EHR Implementation Guide – Identifying Frailty Using Existing Health Data
Challenges and Opportunities for Health Systems
Published in: Office of the Assistant Secretary for Planning and Evaluation website (2023)
Posted on RAND.org on November 06, 2023
To support the project, Validating and Expanding Claims-based Algorithms of Frailty and Functional Disability for Value-Based Care and Payment funded by the Patient-Centered Outcomes Research Trust Fund (OS-PCORTF), the Office of the Assistant Secretary for Planning and Evaluation (ASPE) requested that RAND Health Care ASPE engage health systems, health care providers and researchers through an EHR Learning Network to share learnings on leading-edge frailty identification practices using EHR data, how the information is used in clinical care to identify and manage high-risk patients, factors that facilitate or prevent EHR data from being used, and to identify potential use cases from interviews. This EHR Implementation Guide – Identifying Frailty using Existing Health Data is designed for use by health systems, shares learnings from this EHR Learning Network and a separate AHRQ-funded study evaluating a claims-based frailty index using EHR across health systems with varying degrees of delivery network open/closed-ness.
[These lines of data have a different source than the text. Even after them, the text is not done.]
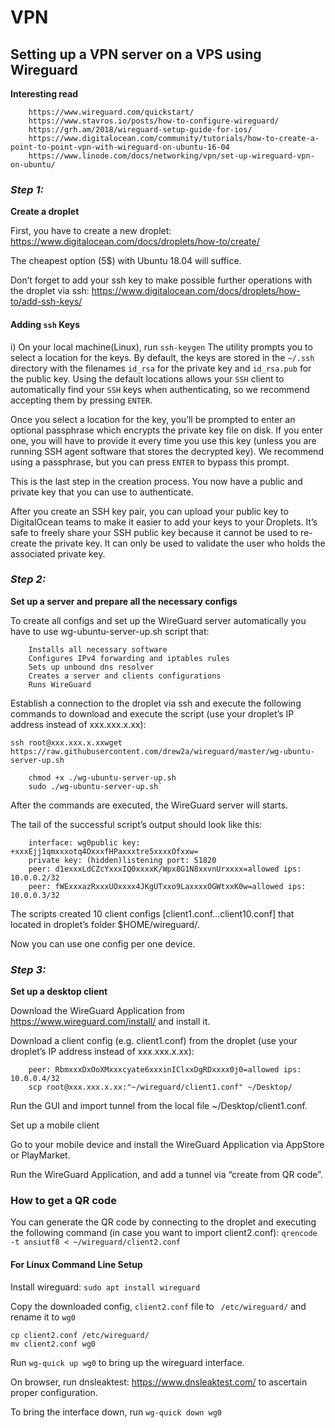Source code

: # VPN
## Setting up a VPN server on a VPS using Wireguard

**Interesting read**
```
    https://www.wireguard.com/quickstart/
    https://www.stavros.io/posts/how-to-configure-wireguard/
    https://grh.am/2018/wireguard-setup-guide-for-ios/
    https://www.digitalocean.com/community/tutorials/how-to-create-a-point-to-point-vpn-with-wireguard-on-ubuntu-16-04
    https://www.linode.com/docs/networking/vpn/set-up-wireguard-vpn-on-ubuntu/
 ```
### *Step 1:*
**Create a droplet**

First, you have to create a new droplet: https://www.digitalocean.com/docs/droplets/how-to/create/

The cheapest option (5$) with Ubuntu 18.04 will suffice.

Don’t forget to add your ssh key to make possible further operations with the droplet via ssh: https://www.digitalocean.com/docs/droplets/how-to/add-ssh-keys/
#### Adding `ssh` Keys
  i)  On your local machine(Linux), run `ssh-keygen`
The utility prompts you to select a location for the keys. By default, the keys are stored in the `~/.ssh` directory with the filenames `id_rsa` for the private key and `id_rsa.pub` for the public key. Using the default locations allows your `SSH` client to automatically find your `SSH` keys when authenticating, so we recommend accepting them by pressing `ENTER`.

Once you select a location for the key, you’ll be prompted to enter an optional passphrase which encrypts the private key file on disk.
If you enter one, you will have to provide it every time you use this key (unless you are running SSH agent software that stores the decrypted key). We recommend using a passphrase, but you can press `ENTER` to bypass this prompt.

This is the last step in the creation process. You now have a public and private key that you can use to authenticate.

After you create an SSH key pair, you can upload your public key to DigitalOcean teams to make it easier to add your keys to your Droplets. It’s safe to freely share your SSH public key because it cannot be used to re-create the private key. It can only be used to validate the user who holds the associated private key.

### *Step 2:*
**Set up a server and prepare all the necessary configs**

To create all configs and set up the WireGuard server automatically you have to use wg-ubuntu-server-up.sh script that:
```
    Installs all necessary software
    Configures IPv4 forwarding and iptables rules
    Sets up unbound dns resolver
    Creates a server and clients configurations
    Runs WireGuard
```
Establish a connection to the droplet via ssh and execute the following commands to download and execute the script (use your droplet’s IP address instead of xxx.xxx.x.xx):

`ssh root@xxx.xxx.x.xxwget https://raw.githubusercontent.com/drew2a/wireguard/master/wg-ubuntu-server-up.sh`
```
    chmod +x ./wg-ubuntu-server-up.sh
    sudo ./wg-ubuntu-server-up.sh`
```
After the commands are executed, the WireGuard server will starts.

The tail of the successful script’s output should look like this:
```
    interface: wg0public key: +xxxEjj1qmxxxotq4OxxxfHPaxxxtre5xxxxOfxxw=
    private key: (hidden)listening port: 51820
    peer: d1exxxLdCZcYxxxIQ0xxxxK/Wpx8G1N8xxvnUrxxxx=allowed ips: 10.0.0.2/32
    peer: fWExxxazRxxxUOxxxx4JKgUTxxo9LaxxxxOGWtxxK0w=allowed ips: 10.0.0.3/32
```
The scripts created 10 client configs [client1.conf…client10.conf] that located in droplet’s folder $HOME/wireguard/.

Now you can use one config per one device.

### *Step 3:*
**Set up a desktop client**

Download the WireGuard Application from https://www.wireguard.com/install/ and install it.

Download a client config (e.g. client1.conf) from the droplet (use your droplet’s IP address instead of xxx.xxx.x.xx):
```
    peer: RbmxxxDxOoXMxxxcyate6xxxinIClxxDgRDxxxx0j0=allowed ips: 10.0.0.4/32
    scp root@xxx.xxx.x.xx:"~/wireguard/client1.conf" ~/Desktop/
```
Run the GUI and import tunnel from the local file ~/Desktop/client1.conf.

Set up a mobile client

Go to your mobile device and install the WireGuard Application via AppStore or PlayMarket.

Run the WireGuard Application, and add a tunnel via “create from QR code”.

### How to get a QR code

You can generate the QR code by connecting to the droplet and executing the following command (in case you want to import client2.conf):
     `qrencode -t ansiutf8 < ~/wireguard/client2.conf`

#### **For Linux Command Line Setup**

Install wireguard: `sudo apt install wireguard`

Copy the downloaded config, `client2.conf` file to ` /etc/wireguard/` and rename it to `wg0`
```
cp client2.conf /etc/wireguard/
mv client2.conf wg0
```
Run `wg-quick up wg0` to bring up the wireguard interface.

On browser, run dnsleaktest: https://www.dnsleaktest.com/ to ascertain proper configuration.

To bring the interface down, run `wg-quick down wg0`


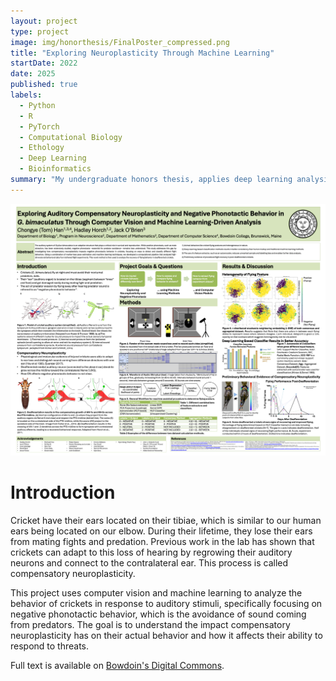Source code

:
 ```yaml
---
layout: project
type: project
image: img/honorthesis/FinalPoster_compressed.png
title: "Exploring Neuroplasticity Through Machine Learning"
startDate: 2022
date: 2025
published: true
labels:
  - Python
  - R
  - PyTorch
  - Computational Biology
  - Ethology
  - Deep Learning
  - Bioinformatics
summary: "My undergraduate honors thesis, applies deep learning analysis methods to study ethology in crickets (<i>G. bimaculatus</i>) for neuroscience research."
---
```


<img src="/img/honorthesis/FinalPoster.png" alt="Honors Thesis Poster" class="img-fluid w-100">

# Introduction

Cricket have their ears located on their tibiae, which is similar to our human ears being located on our elbow. During their lifetime, they lose their ears from mating fights and predation. Previous work in the lab has shown that crickets can adapt to this loss of hearing by regrowing their auditory neurons and connect to the contralateral ear. This process is called compensatory neuroplasticity.

This project uses computer vision and machine learning to analyze the behavior of crickets in response to auditory stimuli, specifically focusing on negative phonotactic behavior, which is the avoidance of sound coming from predators. The goal is to understand the impact compensatory neuroplasticity has on their actual behavior and how it affects their ability to respond to threats.

Full text is available on [Bowdoin's Digital Commons](https://digitalcollections.bowdoin.edu/view/39576/exploring-auditory-compensatory-neuroplasticity-and-negative-phonotactic-behavior-in-g-bimaculatus-through-computer-vision-and-machine-learning-driven-analysis).
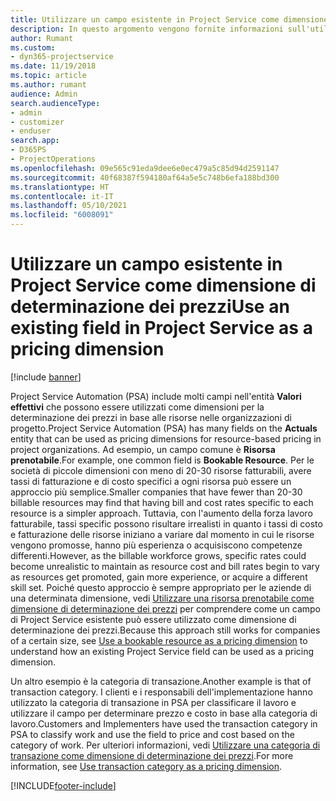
 ```yaml
---
title: Utilizzare un campo esistente in Project Service come dimensione di determinazione dei prezzi
description: In questo argomento vengono fornite informazioni sull'utilizzo dei campi di Project Service esistenti come dimensioni di determinazione dei prezzi.
author: Rumant
ms.custom:
- dyn365-projectservice
ms.date: 11/19/2018
ms.topic: article
ms.author: rumant
audience: Admin
search.audienceType:
- admin
- customizer
- enduser
search.app:
- D365PS
- ProjectOperations
ms.openlocfilehash: 09e565c91eda9dee6e0ec479a5c85d94d2591147
ms.sourcegitcommit: 40f68387f594180af64a5e5c748b6efa188bd300
ms.translationtype: HT
ms.contentlocale: it-IT
ms.lasthandoff: 05/10/2021
ms.locfileid: "6008091"
---
```

# <a name="use-an-existing-field-in-project-service-as-a-pricing-dimension"></a><span data-ttu-id="8e52e-103">Utilizzare un campo esistente in Project Service come dimensione di determinazione dei prezzi</span><span class="sxs-lookup"><span data-stu-id="8e52e-103">Use an existing field in Project Service as a pricing dimension</span></span>

[!include [banner](../includes/psa-now-project-operations.md)]

<span data-ttu-id="8e52e-104">Project Service Automation (PSA) include molti campi nell'entità **Valori effettivi** che possono essere utilizzati come dimensioni per la determinazione dei prezzi in base alle risorse nelle organizzazioni di progetto.</span><span class="sxs-lookup"><span data-stu-id="8e52e-104">Project Service Automation (PSA) has many fields on the **Actuals** entity that can be used as pricing dimensions for resource-based pricing in project organizations.</span></span> <span data-ttu-id="8e52e-105">Ad esempio, un campo comune è **Risorsa prenotabile**.</span><span class="sxs-lookup"><span data-stu-id="8e52e-105">For example, one common field is **Bookable Resource**.</span></span> <span data-ttu-id="8e52e-106">Per le società di piccole dimensioni con meno di 20-30 risorse fatturabili, avere tassi di fatturazione e di costo specifici a ogni risorsa può essere un approccio più semplice.</span><span class="sxs-lookup"><span data-stu-id="8e52e-106">Smaller companies that have fewer than 20-30 billable resources may find that having bill and cost rates specific to each resource is a simpler approach.</span></span> <span data-ttu-id="8e52e-107">Tuttavia, con l'aumento della forza lavoro fatturabile, tassi specific possono risultare irrealisti in quanto i tassi di costo e fatturazione delle risorse iniziano a variare dal momento in cui le risorse vengono promosse, hanno più esperienza o acquisiscono competenze differenti.</span><span class="sxs-lookup"><span data-stu-id="8e52e-107">However, as the billable workforce grows, specific rates could become unrealistic to maintain as resource cost and bill rates begin to vary as resources get promoted, gain more experience, or acquire a different skill set.</span></span> <span data-ttu-id="8e52e-108">Poiché questo approccio è sempre appropriato per le aziende di una determinata dimensione, vedi [Utilizzare una risorsa prenotabile come dimensione di determinazione dei prezzi](bookable-resource-pricing-dimension.md) per comprendere come un campo di Project Service esistente può essere utilizzato come dimensione di determinazione dei prezzi.</span><span class="sxs-lookup"><span data-stu-id="8e52e-108">Because this approach still works for companies of a certain size, see [Use a bookable resource as a pricing dimension](bookable-resource-pricing-dimension.md) to understand how an existing Project Service field can be used as a pricing dimension.</span></span>

<span data-ttu-id="8e52e-109">Un altro esempio è la categoria di transazione.</span><span class="sxs-lookup"><span data-stu-id="8e52e-109">Another example is that of transaction category.</span></span> <span data-ttu-id="8e52e-110">I clienti e i responsabili dell'implementazione hanno utilizzato la categoria di transazione in PSA per classificare il lavoro e utilizzare il campo per determinare prezzo e costo in base alla categoria di lavoro.</span><span class="sxs-lookup"><span data-stu-id="8e52e-110">Customers and Implementers have used the transaction category in PSA to classify work and use the field to price and cost based on the category of work.</span></span> <span data-ttu-id="8e52e-111">Per ulteriori informazioni, vedi [Utilizzare una categoria di transazione come dimensione di determinazione dei prezzi](transaction-category-pricing-dimension.md).</span><span class="sxs-lookup"><span data-stu-id="8e52e-111">For more information, see [Use transaction category as a pricing dimension](transaction-category-pricing-dimension.md).</span></span>


[!INCLUDE[footer-include](../includes/footer-banner.md)]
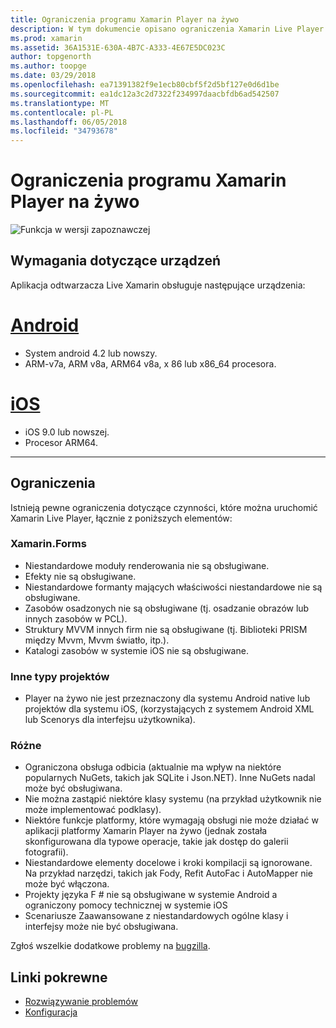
 ```yaml
---
title: Ograniczenia programu Xamarin Player na żywo
description: W tym dokumencie opisano ograniczenia Xamarin Live Player. Go w tym artykule omówiono wymagania dotyczące urządzeń, ich funkcje współpracuje z typów projektów i innych dodatkowych tematów.
ms.prod: xamarin
ms.assetid: 36A1531E-630A-4B7C-A333-4E67E5DC023C
author: topgenorth
ms.author: toopge
ms.date: 03/29/2018
ms.openlocfilehash: ea71391382f9e1ecb80cbf5f2d5bf127e0d6d1be
ms.sourcegitcommit: ea1dc12a3c2d7322f234997daacbfdb6ad542507
ms.translationtype: MT
ms.contentlocale: pl-PL
ms.lasthandoff: 06/05/2018
ms.locfileid: "34793678"
---
```

# <a name="limitations-of-xamarin-live-player"></a>Ograniczenia programu Xamarin Player na żywo

![Funkcja w wersji zapoznawczej](~/media/shared/preview.png)

## <a name="device-requirements"></a>Wymagania dotyczące urządzeń
Aplikacja odtwarzacza Live Xamarin obsługuje następujące urządzenia:

# <a name="androidtabandroid"></a>[Android](#tab/android)

- System android 4.2 lub nowszy.
- ARM-v7a, ARM v8a, ARM64 v8a, x 86 lub x86_64 procesora.

# <a name="iostabios"></a>[iOS](#tab/ios)

- iOS 9.0 lub nowszej.
- Procesor ARM64.

-----

## <a name="limitations"></a>Ograniczenia

Istnieją pewne ograniczenia dotyczące czynności, które można uruchomić Xamarin Live Player, łącznie z poniższych elementów:

### <a name="xamarinforms"></a>Xamarin.Forms

- Niestandardowe moduły renderowania nie są obsługiwane.
- Efekty nie są obsługiwane.
- Niestandardowe formanty mających właściwości niestandardowe nie są obsługiwane.
- Zasobów osadzonych nie są obsługiwane (tj. osadzanie obrazów lub innych zasobów w PCL).
- Struktury MVVM innych firm nie są obsługiwane (tj. Biblioteki PRISM między Mvvm, Mvvm światło, itp.).
- Katalogi zasobów w systemie iOS nie są obsługiwane.

### <a name="other-project-types"></a>Inne typy projektów

- Player na żywo nie jest przeznaczony dla systemu Android native lub projektów dla systemu iOS, (korzystających z systemem Android XML lub Scenorys dla interfejsu użytkownika).

### <a name="misc"></a>Różne

- Ograniczona obsługa odbicia (aktualnie ma wpływ na niektóre popularnych NuGets, takich jak SQLite i Json.NET). Inne NuGets nadal może być obsługiwana.
- Nie można zastąpić niektóre klasy systemu (na przykład użytkownik nie może implementować podklasy).
- Niektóre funkcje platformy, które wymagają obsługi nie może działać w aplikacji platformy Xamarin Player na żywo (jednak została skonfigurowana dla typowe operacje, takie jak dostęp do galerii fotografii).
- Niestandardowe elementy docelowe i kroki kompilacji są ignorowane. Na przykład narzędzi, takich jak Fody, Refit AutoFac i AutoMapper nie może być włączona.
- Projekty języka F # nie są obsługiwane w systemie Android a ograniczony pomocy technicznej w systemie iOS
- Scenariusze Zaawansowane z niestandardowych ogólne klasy i interfejsy może nie być obsługiwana.

Zgłoś wszelkie dodatkowe problemy na [bugzilla](https://aka.ms/live-player-report-issue).

## <a name="related-links"></a>Linki pokrewne

- [Rozwiązywanie problemów](~/tools/live-player/troubleshooting.md)
- [Konfiguracja](~/tools/live-player/install.md)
It offers guidance to health systems on using EHR data to identify patients with frailty or functional impairment. The guide describes the range of ways that EHRs are being used to capture data on frailty and functional impairment from primary to specialist care, and best practices for implementing algorithms using EHR data for population management and in support of patient-centered care. Key considerations are offered for providers and health systems as well as algorithm developers, researchers, practitioners and policymakers in using claims and EHR data to identify frailty and persons at risk of frailty. The report concludes frailty indexes that are based on EHR data—EFIs—are promising and practical for health systems, but require considering data quality and completeness. Future research could explore tapping into unstructured EHR data, using standardized data on patient function and increased use of patient functional assessments.